Aim of the exercise:
Return each line, exactly as given, from the one containing "francos y $1.2$ marcos por dólar." through the end of the entries below, and skip the rest.

(Plain-text document sources)

== Segment start ==

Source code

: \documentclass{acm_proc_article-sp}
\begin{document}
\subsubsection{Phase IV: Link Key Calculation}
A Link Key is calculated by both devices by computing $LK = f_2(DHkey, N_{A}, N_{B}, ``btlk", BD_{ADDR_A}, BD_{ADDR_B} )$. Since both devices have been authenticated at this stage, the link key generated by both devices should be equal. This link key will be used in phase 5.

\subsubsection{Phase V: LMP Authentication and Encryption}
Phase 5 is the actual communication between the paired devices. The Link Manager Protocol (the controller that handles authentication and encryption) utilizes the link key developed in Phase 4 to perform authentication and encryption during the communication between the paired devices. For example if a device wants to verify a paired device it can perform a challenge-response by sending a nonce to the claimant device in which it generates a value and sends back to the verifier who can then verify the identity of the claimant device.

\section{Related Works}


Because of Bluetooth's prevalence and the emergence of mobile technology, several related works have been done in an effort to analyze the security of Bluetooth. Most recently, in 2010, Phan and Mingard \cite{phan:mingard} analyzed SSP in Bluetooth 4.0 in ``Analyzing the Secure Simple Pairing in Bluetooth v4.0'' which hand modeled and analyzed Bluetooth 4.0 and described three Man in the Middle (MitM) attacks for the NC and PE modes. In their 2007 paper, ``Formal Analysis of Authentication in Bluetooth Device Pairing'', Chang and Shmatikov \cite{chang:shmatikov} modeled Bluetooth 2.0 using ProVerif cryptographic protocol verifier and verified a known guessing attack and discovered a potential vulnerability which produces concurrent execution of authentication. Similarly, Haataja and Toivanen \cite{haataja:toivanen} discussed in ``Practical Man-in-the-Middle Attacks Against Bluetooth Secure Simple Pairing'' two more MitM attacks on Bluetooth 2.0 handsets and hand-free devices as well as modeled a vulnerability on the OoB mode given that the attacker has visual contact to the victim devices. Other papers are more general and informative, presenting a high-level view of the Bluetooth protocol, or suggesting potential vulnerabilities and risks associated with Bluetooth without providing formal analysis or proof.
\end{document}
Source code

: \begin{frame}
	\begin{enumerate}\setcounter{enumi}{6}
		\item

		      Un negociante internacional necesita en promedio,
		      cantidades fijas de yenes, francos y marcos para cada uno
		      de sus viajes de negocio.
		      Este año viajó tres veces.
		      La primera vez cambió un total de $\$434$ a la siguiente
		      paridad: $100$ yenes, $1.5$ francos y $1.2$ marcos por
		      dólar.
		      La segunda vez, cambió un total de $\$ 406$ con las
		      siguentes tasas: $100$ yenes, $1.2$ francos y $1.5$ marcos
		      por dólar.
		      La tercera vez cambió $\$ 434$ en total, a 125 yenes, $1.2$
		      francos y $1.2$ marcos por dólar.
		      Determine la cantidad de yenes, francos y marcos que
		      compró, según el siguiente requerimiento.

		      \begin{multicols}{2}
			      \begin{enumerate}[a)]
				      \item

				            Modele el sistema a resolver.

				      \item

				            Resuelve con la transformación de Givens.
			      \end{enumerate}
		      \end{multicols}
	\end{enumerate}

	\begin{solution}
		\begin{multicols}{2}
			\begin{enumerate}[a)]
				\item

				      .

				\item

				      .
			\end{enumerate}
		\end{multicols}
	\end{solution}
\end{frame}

== Segment end ==

Your solution:
		      francos y $1.2$ marcos por dólar.
		      Determine la cantidad de yenes, francos y marcos que
		      compró, según el siguiente requerimiento.

		      \begin{multicols}{2}
			      \begin{enumerate}[a)]
				      \item

				            Modele el sistema a resolver.

				      \item

				            Resuelve con la transformación de Givens.
			      \end{enumerate}
		      \end{multicols}
	\end{enumerate}

	\begin{solution}
		\begin{multicols}{2}
			\begin{enumerate}[a)]
				\item

				      .

				\item

				      .
			\end{enumerate}
		\end{multicols}
	\end{solution}
\end{frame}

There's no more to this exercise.